Asclepias incarnata, the swamp milkweed, rose milkweed, rose milkflower, swamp silkweed, or white Indian hemp, is a herbaceous perennial plant species native to North America.[3] It grows in damp through wet soils and also is cultivated as a garden plant for its flowers, which attract butterflies and other pollinators with nectar. Like most other milkweeds, it has latex containing toxic chemicals,[4] a characteristic that repels insects and other herbivorous animals.

Description

Swamp milkweed is an upright, 100 to 150 cm (39 to 59 in) tall plant, growing from thick, fleshy, white roots. Typically, its stems are branched and the clump forming plants emerge in late spring after most other plants have begun growth for the year. The oppositely arranged leaves are 7.5 to 15 cm (3 to 6 in) long and 1 to 4 cm (12 to 1+12 in) wide and are narrow and lance-shaped, with the ends tapering to a sharp point.[5]

The plants bloom in early through mid-summer, producing small, fragrant, pink to mauve (sometimes white) colored flowers in rounded umbellate racemes.

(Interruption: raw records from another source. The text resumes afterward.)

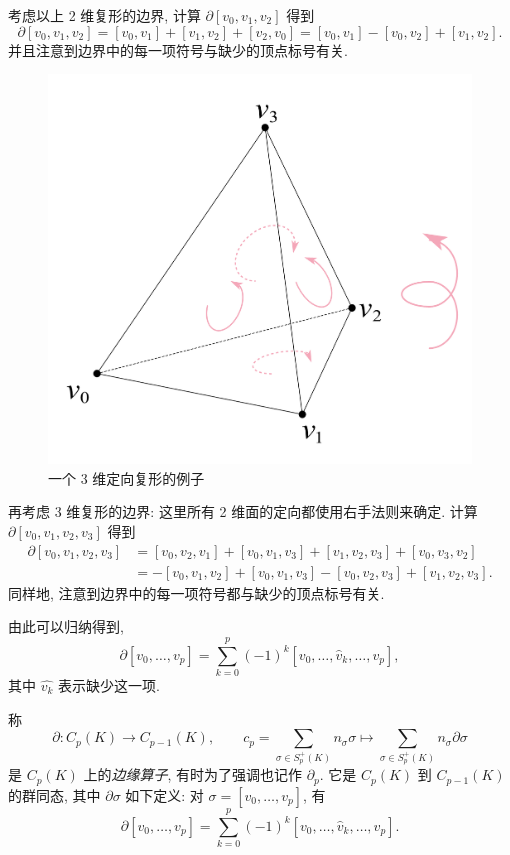 	考虑以上 2 维复形的边界, 计算 $ \partial[v_0,v_1,v_2] $ 得到
    \[
            \partial[v_0,v_1,v_2]=[v_0,v_1]+[v_1,v_2]+[v_2,v_0]=[v_0,v_1]-[v_0,v_2]+[v_1,v_2].
    \]
    并且注意到边界中的每一项符号与缺少的顶点标号有关.

	\begin{figure}[htbp]
		\centering
        \includegraphics[width=0.3\linewidth]{figures/Sec3-3.png}
        \caption{一个 3 维定向复形的例子}
	\end{figure}

	再考虑 3 维复形的边界: 这里所有 2 维面的定向都使用右手法则来确定. 计算 $ \partial[v_0,v_1,v_2,v_3] $ 得到
    \[
        \begin{aligned}
            \partial[v_0,v_1,v_2,v_3]& =[v_0,v_2,v_1]+[v_0,v_1,v_3]+[v_1,v_2,v_3]+[v_0,v_3,v_2]\\
            & =-[v_0,v_1,v_2]+[v_0,v_1,v_3]-[v_0,v_2,v_3]+[v_1,v_2,v_3].
        \end{aligned}
    \]
    同样地, 注意到边界中的每一项符号都与缺少的顶点标号有关.

	由此可以归纳得到,
    \[
        \partial[v_0,\dots,v_p]=\sum_{k=0}^p(-1)^k[v_0,\dots,\hat{v}_k,\dots,v_p],
    \]
    其中 $ \hat{v_k} $ 表示缺少这一项.

	\begin{Definition}[边缘算子]
        称
        \[
            \partial : C_p(K)\to C_{p-1}(K),\qquad c_p=\sum_{\sigma\in S_p^+(K)}n_\sigma\sigma\mapsto\sum_{\sigma\in S_p^+(K)}n_\sigma\partial\sigma
        \]
        是 $ C_p(K) $ 上的\emph{边缘算子}, 有时为了强调也记作 $ \partial_p $. 它是 $ C_p(K) $ 到 $ C_{p-1}(K) $ 的群同态, 其中 $ \partial\sigma $ 如下定义: 对 $ \sigma=[v_0,\dots,v_p] $, 有
        \[
            \partial[v_0,\dots,v_p]=\sum_{k=0}^p(-1)^k[v_0,\dots,\hat{v}_k,\dots,v_p].
        \]
    \end{Definition}

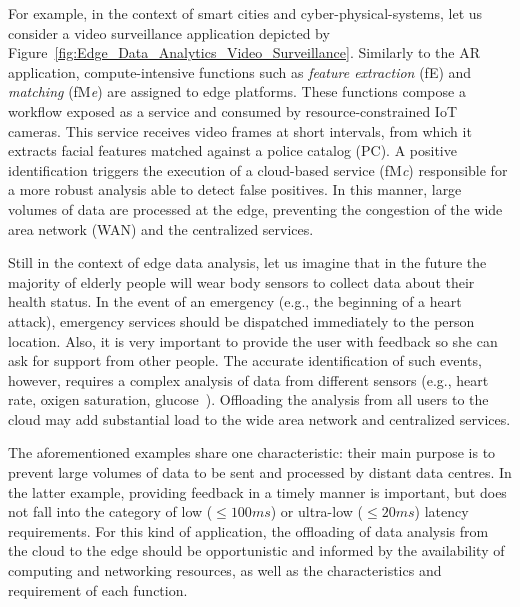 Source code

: For example, in the context of smart cities and cyber-physical-systems, let us consider a video surveillance application depicted by Figure~\ref{fig:Edge_Data_Analytics_Video_Surveillance}. Similarly to the AR application, compute-intensive functions such as \textit{feature extraction} (fE) and \textit{matching} (fM\textit{e}) are assigned to edge platforms.
These functions compose a workflow exposed as a service and consumed by resource-constrained IoT cameras. This service receives video frames at short intervals, from which it extracts facial features matched against a police catalog (PC). A positive identification triggers the execution of a cloud-based service (fM\textit{c}) responsible for a more robust analysis able to detect false positives. In this manner, large volumes of data are processed at the edge, preventing the congestion of the wide area network (WAN) and the centralized services.



Still in the context of edge data analysis, 
let us imagine that in the future the majority of elderly people will wear body sensors to collect data about their health status. In the event of an emergency (e.g., the beginning of a heart attack), emergency services should be dispatched immediately to the person location. Also, it is very important to provide the user with feedback so she can ask for support from other people.
The accurate identification of such events, however, requires a complex analysis of data from different sensors (e.g., heart rate, oxigen saturation, glucose~\cite{Li:2017}). Offloading the analysis from all users to the cloud may add substantial load to the wide area network and centralized services. %

The aforementioned examples share one characteristic: their main purpose is to prevent large volumes of data to be sent and processed by distant data centres. In the latter example, providing feedback in a timely manner is important, but does not fall into the category of low ($\leq 100ms$) or ultra-low ($\leq 20ms$) latency requirements. For this kind of application, the offloading of data analysis from the cloud to the edge should be opportunistic and informed by the availability of computing and networking resources, as well as the characteristics and requirement of each function.


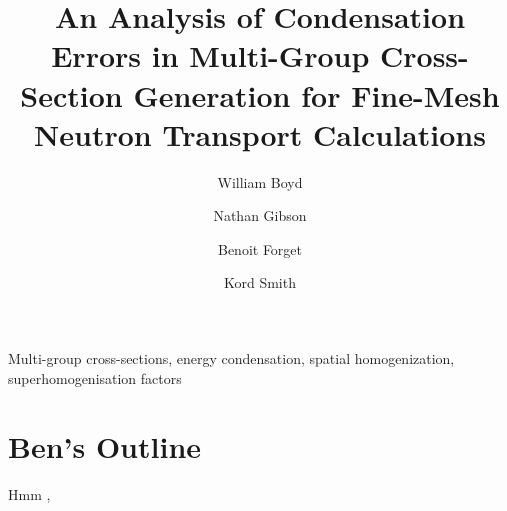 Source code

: \documentclass[authoryear,5p]{elsarticle}
\begin{document}
\begin{frontmatter}

\title{An Analysis of Condensation Errors in Multi-Group Cross-Section Generation for Fine-Mesh Neutron Transport Calculations}

\author{William Boyd}

\author{Nathan Gibson\corref{}}

\author{Benoit Forget\corref{}}

\author{Kord Smith\corref{}}

\address{Massachusetts Institute of Technology, Department of Nuclear Science and Engineering, 77 Massachusetts Avenue, Building 24, Cambridge, MA 02139, United States\vspace{-8ex}}


\begin{abstract}

\end{abstract}

\begin{keyword}
Multi-group cross-sections, energy condensation, spatial homogenization, superhomogenisation factors
\end{keyword}

\end{frontmatter}


\section*{Ben's Outline}

Hmm \cite{askew1972moc} \cite{hebert2005ribon}, \cite{hebert1993consistent} \cite{hebert1997advances}
\end{document}
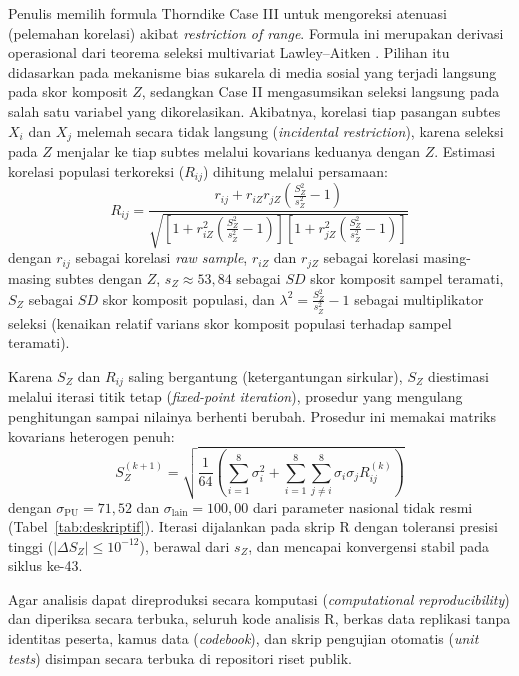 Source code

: Penulis memilih formula Thorndike Case III \autocite{thorndike1949,sackett2000} untuk mengoreksi atenuasi (pelemahan korelasi) akibat \textit{restriction of range}. Formula ini merupakan derivasi operasional dari teorema seleksi multivariat Lawley--Aitken \autocite{aitken1934,lawley1943}. Pilihan itu didasarkan pada mekanisme bias sukarela di media sosial yang terjadi langsung pada skor komposit $Z$, sedangkan Case II mengasumsikan seleksi langsung pada salah satu variabel yang dikorelasikan. Akibatnya, korelasi tiap pasangan subtes $X_i$ dan $X_j$ melemah secara tidak langsung (\textit{incidental restriction}), karena seleksi pada $Z$ menjalar ke tiap subtes melalui kovarians keduanya dengan $Z$. Estimasi korelasi populasi terkoreksi ($R_{ij}$) dihitung melalui persamaan:
\begin{equation}
R_{ij} = \frac{r_{ij} + r_{iZ} r_{jZ} \left(\frac{S_Z^2}{s_Z^2} - 1\right)}{\sqrt{\left[1 + r_{iZ}^2 \left(\frac{S_Z^2}{s_Z^2} - 1\right)\right] \left[1 + r_{jZ}^2 \left(\frac{S_Z^2}{s_Z^2} - 1\right)\right]}}
\end{equation}
dengan $r_{ij}$ sebagai korelasi \textit{raw sample}, $r_{iZ}$ dan $r_{jZ}$ sebagai korelasi masing-masing subtes dengan $Z$, $s_Z \approx 53,84$ sebagai $SD$ skor komposit sampel teramati, $S_Z$ sebagai $SD$ skor komposit populasi, dan $\lambda^2 = \frac{S_Z^2}{s_Z^2} - 1$ sebagai multiplikator seleksi (kenaikan relatif varians skor komposit populasi terhadap sampel teramati).

Karena $S_Z$ dan $R_{ij}$ saling bergantung (ketergantungan sirkular), $S_Z$ diestimasi melalui iterasi titik tetap (\textit{fixed-point iteration}), prosedur yang mengulang penghitungan sampai nilainya berhenti berubah. Prosedur ini memakai matriks kovarians heterogen penuh:
\begin{equation}
S_{Z}^{(k+1)} = \sqrt{\frac{1}{64}\left( \sum_{i=1}^8 \sigma_i^2 + \sum_{i=1}^8 \sum_{j \neq i}^8 \sigma_i \sigma_j R_{ij}^{(k)} \right)}
\end{equation}
dengan $\sigma_{\text{PU}} = 71,52$ dan $\sigma_{\text{lain}} = 100,00$ dari parameter nasional tidak resmi (Tabel~\ref{tab:deskriptif}). Iterasi dijalankan pada skrip R dengan toleransi presisi tinggi ($|\Delta S_Z| \le 10^{-12}$), berawal dari $s_Z$, dan mencapai konvergensi stabil pada siklus ke-43.

Agar analisis dapat direproduksi secara komputasi (\textit{computational reproducibility}) dan diperiksa secara terbuka, seluruh kode analisis R, berkas data replikasi tanpa identitas peserta, kamus data (\textit{codebook}), dan skrip pengujian otomatis (\textit{unit tests}) disimpan secara terbuka di repositori riset publik.


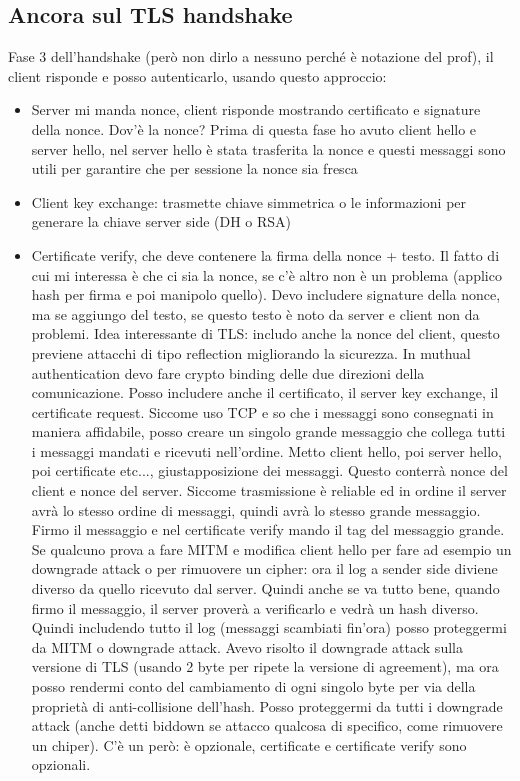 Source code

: \documentclass[16px]{article}
\begin{document}
\subsection{Ancora sul TLS handshake}
Fase 3 dell'handshake (però non dirlo a nessuno perché è notazione del prof), il client risponde e posso autenticarlo, usando questo approccio:
\begin{itemize}
\item Server mi manda nonce, client risponde mostrando certificato e signature della nonce. Dov'è la nonce? Prima di questa fase ho avuto client hello e server hello, nel server hello è stata trasferita la nonce e questi messaggi sono utili per garantire che per sessione la nonce sia fresca
\item Client key exchange: trasmette chiave simmetrica o le informazioni per generare la chiave server side (DH o RSA)
\item Certificate verify, che deve contenere la firma della nonce + testo. Il fatto di cui mi interessa è che ci sia la nonce, se c'è altro non è un problema (applico hash per firma e poi manipolo quello). Devo includere signature della nonce, ma se aggiungo del testo, se questo testo è noto da server e client non da problemi. Idea interessante di TLS: includo anche la nonce del client, questo previene attacchi di tipo reflection migliorando la sicurezza. In muthual authentication devo fare crypto binding delle due direzioni della comunicazione. Posso includere anche il certificato, il server key exchange, il certificate request. Siccome uso TCP e so che i messaggi sono consegnati in maniera affidabile, posso creare un singolo grande messaggio che collega tutti i messaggi mandati e ricevuti nell'ordine. Metto client hello, poi server hello, poi certificate etc..., giustapposizione dei messaggi. Questo conterrà nonce del client e nonce del server. Siccome trasmissione è reliable ed in ordine il server avrà lo stesso ordine di messaggi, quindi avrà lo stesso grande messaggio. Firmo il messaggio e nel certificate verify mando il tag del messaggio grande.\\ Se qualcuno prova a fare MITM e modifica client hello per fare ad esempio un downgrade attack o per rimuovere un cipher: ora il log a sender side diviene diverso da quello ricevuto dal server. Quindi anche se va tutto bene, quando firmo il messaggio, il server proverà a verificarlo e vedrà un hash diverso. Quindi includendo tutto il log (messaggi scambiati fin'ora) posso proteggermi da MITM o downgrade attack. Avevo risolto il downgrade attack sulla versione di TLS (usando 2 byte per ripete la versione di agreement), ma ora posso rendermi conto del cambiamento di ogni singolo byte per via della proprietà di anti-collisione dell'hash. Posso proteggermi da tutti i downgrade attack (anche detti biddown se attacco qualcosa di specifico, come rimuovere un chiper). C'è un però: è opzionale, certificate e certificate verify sono opzionali.
\end{itemize}
\end{document}
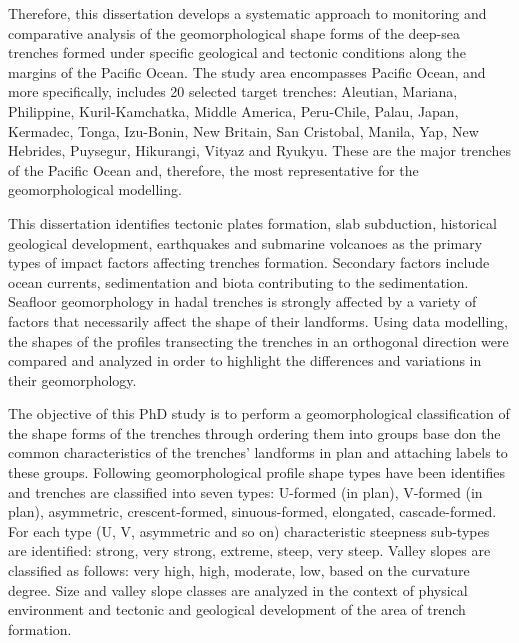 \documentclass[11pt,a4paper]{report}
\begin{document}
Therefore, this dissertation develops a systematic approach to monitoring and comparative analysis of the geomorphological shape forms of the deep-sea trenches formed under specific geological and tectonic conditions along the margins of the Pacific Ocean. The study area encompasses Pacific Ocean, and more specifically, includes 20 selected target trenches: Aleutian, Mariana, Philippine, Kuril-Kamchatka, Middle America, Peru-Chile, Palau, Japan, Kermadec, Tonga, Izu-Bonin, New Britain, San Cristobal, Manila, Yap, New Hebrides, Puysegur, Hikurangi, Vityaz and Ryukyu. These are the major trenches of the Pacific Ocean and, therefore, the most representative for the geomorphological modelling. \par
This dissertation identifies tectonic plates formation, slab subduction, historical geological development, earthquakes and submarine volcanoes as the primary types of impact factors affecting trenches formation. Secondary factors include ocean currents, sedimentation and biota contributing to the sedimentation. Seafloor geomorphology in hadal trenches is strongly affected by a variety of factors that necessarily affect the shape of their landforms. Using data modelling, the shapes of the profiles transecting the trenches in an orthogonal direction were compared and analyzed in order to highlight the differences and variations in their geomorphology. \par
The objective of this PhD study is to perform a geomorphological classification of the shape forms of the trenches through ordering them into groups base don the common characteristics of the trenches' landforms in plan and attaching labels to these groups. Following geomorphological profile shape types have been identifies and trenches are classified into seven types: U-formed (in plan), V-formed (in plan), asymmetric, crescent-formed, sinuous-formed, elongated, cascade-formed. For each type (U, V, asymmetric and so on) characteristic steepness sub-types are identified: strong, very strong, extreme, steep, very steep. Valley slopes are classified as follows: very high, high, moderate, low, based on the curvature degree. Size and valley slope classes are analyzed in the context of physical environment and tectonic and geological development of the area of trench formation. \par
\end{document}
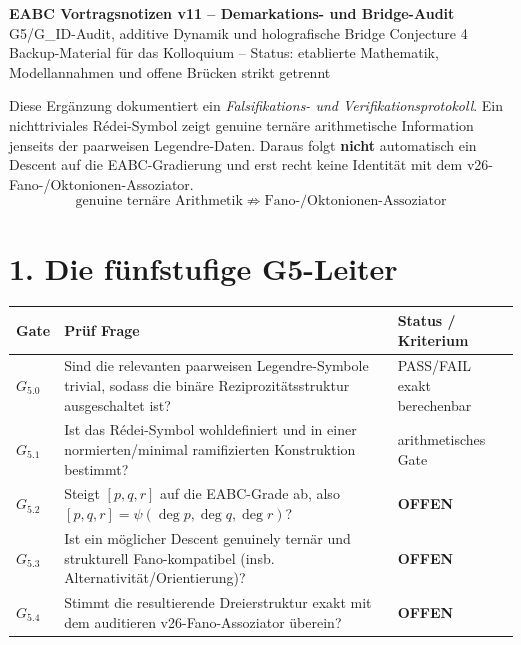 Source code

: \documentclass[11pt,a4paper]{article}
\begin{document}
\begin{center}
{\Large\bfseries EABC Vortragsnotizen v11 -- Demarkations- und Bridge-Audit}\\[1mm]
{\large G5/G\_ID-Audit, additive Dynamik und holografische Bridge Conjecture 4}\\[1mm]
{\small Backup-Material für das Kolloquium -- Status: etablierte Mathematik, Modellannahmen und offene Brücken strikt getrennt}
\end{center}

\begin{warningbox}
Diese Ergänzung dokumentiert ein \emph{Falsifikations- und Verifikationsprotokoll}. Ein nichttriviales Rédei-Symbol zeigt genuine ternäre arithmetische Information jenseits der paarweisen Legendre-Daten. Daraus folgt \textbf{nicht} automatisch ein Descent auf die EABC-Gradierung und erst recht keine Identität mit dem v26-Fano-/Oktonionen-Assoziator.
\[
\boxed{\text{genuine ternäre Arithmetik}\;\not\Rightarrow\;\text{Fano-/Oktonionen-Assoziator}}
\]
\end{warningbox}

\section*{1. Die fünfstufige G5-Leiter}

\begin{center}
\renewcommand{\arraystretch}{1.25}
\begin{tabularx}{\textwidth}{>{\bfseries}p{1.5cm} X p{3.2cm}}
\toprule
Gate & Prüf Frage & Status / Kriterium\\
\midrule
$G_{5.0}$ & Sind die relevanten paarweisen Legendre-Symbole trivial, sodass die binäre Reziprozitätsstruktur ausgeschaltet ist? & PASS/FAIL exakt berechenbar\\
$G_{5.1}$ & Ist das Rédei-Symbol wohldefiniert und in einer normierten/minimal ramifizierten Konstruktion bestimmt? & arithmetisches Gate\\
$G_{5.2}$ & Steigt $[p,q,r]$ auf die EABC-Grade ab, also $[p,q,r]=\psi(\deg p,\deg q,\deg r)$? & \textbf{OFFEN}\\
$G_{5.3}$ & Ist ein möglicher Descent genuinely ternär und strukturell Fano-kompatibel (insb. Alternativität/Orientierung)? & \textbf{OFFEN}\\
$G_{5.4}$ & Stimmt die resultierende Dreierstruktur exakt mit dem auditieren v26-Fano-Assoziator überein? & \textbf{OFFEN}\\
\bottomrule
\end{tabularx}
\end{center}
\end{document}
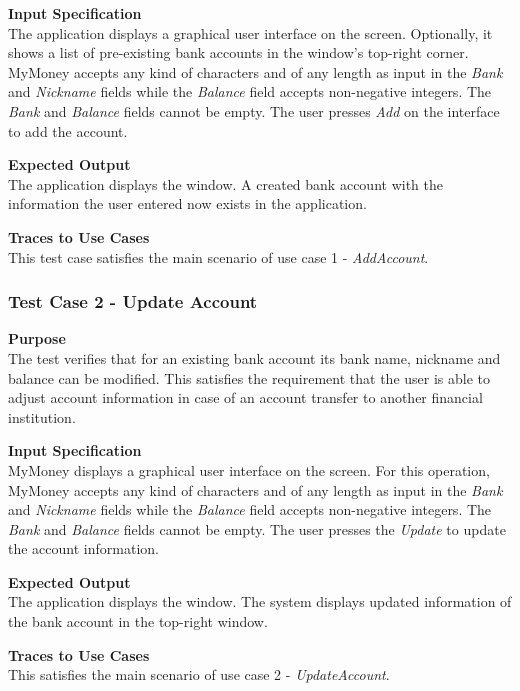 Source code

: \documentclass[12pt]{article}
\begin{document}
\noindent
    {\bf Input Specification}\\
    The application displays a graphical user interface on the screen.
    Optionally, it shows a list of pre-existing bank accounts in the window's top-right corner.
    MyMoney accepts any kind of characters and of any length as input in the \textit{Bank} and \textit{Nickname} fields while
    the \textit{Balance} field accepts non-negative integers. The \textit{Bank} and \textit{Balance} fields cannot be empty.
    The user presses \textit{Add} on the interface to add the account.
    
\noindent
    {\bf Expected Output}\\
    The application displays the window.
    A created bank account with the information the user entered now exists in the application.
    
\noindent
    {\bf Traces to Use Cases}\\
    This test case satisfies the main scenario of use case 1 - \textit{AddAccount}.


\subsubsection{Test Case 2 - Update Account} \label{TC-2}
\noindent
{\bf Purpose}\\
        The test verifies that for an existing bank account its bank name, nickname and balance can be modified.
        This satisfies the requirement that the user is able to adjust account information in case of an account transfer
        to another financial institution. 

\noindent
{\bf Input Specification}\\
            MyMoney displays a graphical user interface on the screen.
            For this operation, MyMoney accepts any kind of characters and of any length as
            input in the \textit{Bank} and \textit{Nickname} fields while the \textit{Balance} field accepts non-negative integers.
            The \textit{Bank} and \textit{Balance} fields cannot be empty. The user presses the \textit{Update} to update the account information.
            
\noindent
{\bf Expected Output}\\
    The application displays the window.    
    The system displays updated information of the bank account in the top-right window.

 \noindent
 {\bf Traces to Use Cases}\\
     This satisfies the main scenario of use case 2 - \textit{UpdateAccount}.
                 
\end{document}
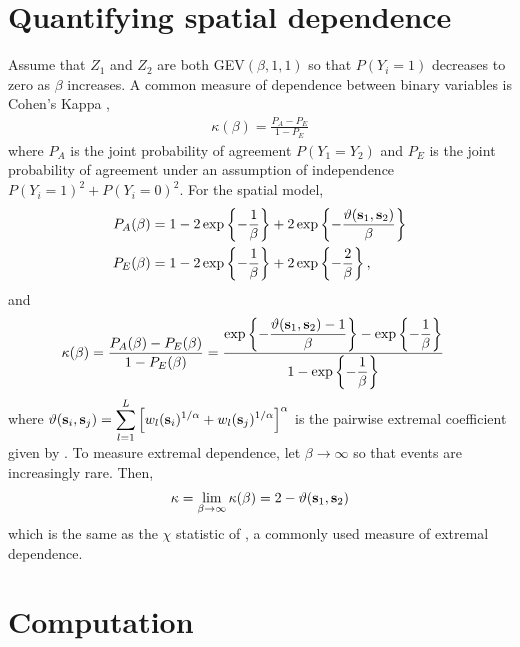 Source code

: \section{Quantifying spatial dependence} \label{rbs:spatdep}

Assume that $Z_1$ and $Z_2$ are both GEV$(\beta, 1, 1)$ so that $P(Y_i = 1)$ decreases to zero as $\beta$ increases.
A common measure of dependence between binary variables is Cohen's Kappa \citep{Cohen1960},
\begin{align}
\kappa(\beta) = \frac{P_A - P_E}{1 - P_E}
\end{align}
where $P_A$ is the joint probability of agreement $P(Y_1 = Y_2)$ and $P_E$ is the joint probability of agreement under an assumption of independence $P(Y_i = 1)^2 + P(Y_i = 0)^2$.
For the spatial model,
\begin{align*}
P_A(\beta) &= 1 - 2 \exp\left\{ -\frac{1}{\beta} \right\} + 2 \exp\left\{-\frac{\vartheta(\mathbf{s}_1, \mathbf{s}_2)}{\beta}  \right\} \nonumber \\
P_E(\beta) &= 1 - 2 \exp \left\{ -\frac{1}{\beta} \right\} + 2 \exp \left\{ -\frac{2}{\beta} \right\}, \nonumber
\end{align*}
and
\begin{align} \label{rbeq:kappa}
\kappa(\beta) &= \frac{P_A(\beta) - P_E(\beta)}{1 - P_E(\beta)} = \frac{\exp\left\{-\displaystyle\frac{\vartheta(\mathbf{s}_1, \mathbf{s}_2) - 1}{\beta}  \right\} - \exp \left\{ -\displaystyle\frac{1}{\beta} \right\}}{1 - \exp \left\{ -\displaystyle\frac{1}{\beta} \right\}}
\end{align}
where $\vartheta (\mathbf{s}_i, \mathbf{s}_j) = \displaystyle \sum_{ l = 1 }^{ L } \left[ w_{l}(\mathbf{s}_i)^{ 1/\alpha } +  w_{ l}(\mathbf{s}_j)^{ 1/\alpha } \right]^\alpha$ is the pairwise extremal coefficient given by \citet{Reich2012}.
To measure extremal dependence, let $\beta \rightarrow \infty$ so that events are increasingly rare.
Then,
\begin{align}
\kappa = \lim_{\beta \rightarrow \infty} \kappa(\beta) = 2 - \vartheta(\mathbf{s}_1, \mathbf{s}_2)
\end{align}
which is the same as the $\chi$ statistic of \citet{Coles2001}, a commonly used measure of extremal dependence.

\section{Computation}\label{rbs:comp}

The flower color varies from darker shades of purple through soft, pinkish purple and a white flowering form exists as well. The actinomorphic flowers have five reflexed petals and an elevated central crown. After blooming, green follicles, approximately 12 cm (4+34 in) long, are produced that when ripe, split open. They then release light or dark brown, flat seeds that are attached to silver-white, silky hairs which catch the wind. This natural mechanism for seed dispersal is similar to that used by other milkweed species.[6]

Taxonomy

As of July 2021, Kew's Plants of the World Online (POWO) accepts 2 infraspecies,[2] each having numerous synonyms:[7][8]

  • Asclepias incarnata subsp. incarnata
    • Synonym: Asclepias albiflora Raf.
    • Synonym: Asclepias amoena Brongn.
    • Synonym: Asclepias incarnata f. albiflora (Raf.) A.Heller
    • Synonym: Asclepias incarnata f. candida Fernald
    • Synonym: Asclepias incarnata var. glabra Eaton & Wright
    • Synonym: Asclepias incarnata f. rosea B.Boivin
    • Synonym: Asclepias maritima Raf. ex Decne.
    • Synonym: Asclepias verecunda Salisb.
  • Asclepias incarnata subsp. pulchra (Ehrh. ex Willd.) Woodson
    • Synonym: Asclepias incarnata var. neoscotica Fernald
    • Synonym: Asclepias incarnata f. pulchra (Ehrh. ex Willd.) Voss
    • Synonym: Asclepias incarnata var. pulchra (Ehrh. ex Willd.) Pers.
    • Synonym: Asclepias pulchra Ehrh. ex Willd.
    • Synonym: Asclepias pulchra f. albiflora House

The flower stalks and abaxial leaf surfaces of subspecies pulchra are abundantly pubescent, whereas those of the autonymous subspecies are nearly glabrous.[9]

Habitat

Swamp milkweed prefers moisture retentive through damp soils in full sun or partial shade and is typically found growing wild near the edges of ponds, lakes, streams, and low areas—or along ditches.[10] It is one of the best attractors of the monarch butterfly (Danaus plexippus), which feeds on the flowers and lays eggs on the plants.[11] The emerging caterpillars feed on the leaves.

The plants have specialized roots which function in heavy, wet soils. The scented, thick, white roots are in environments low in oxygen. Blooming occurs in mid- through late summer and after blooming long, relatively thin, rounded follicles are produced that grow uprightly. They split open in late summer through late fall, releasing seeds attached to silky hairs, which act as parachutes that carry the seeds in wind currents.

Cultivation

A. incarnata is cultivated frequently, and a number of cultivars are available. They are used especially in gardens designed to attract butterflies (see Butterfly gardening). The nectar of the plant attracts many other species of butterflies and insects as well. The plants are also sold as freshly cut flowers, mostly for their long-lasting flower display, but sometimes, for the distinctive follicles.

Monarch Watch provides information on rearing monarchs and their host plants.[12] Efforts to increase monarch butterfly populations by establishing butterfly gardens and monarch migratory "waystations" require particular attention to the target species' food preferences and population cycles, as well to the conditions needed to propagate and maintain their food plants.[13]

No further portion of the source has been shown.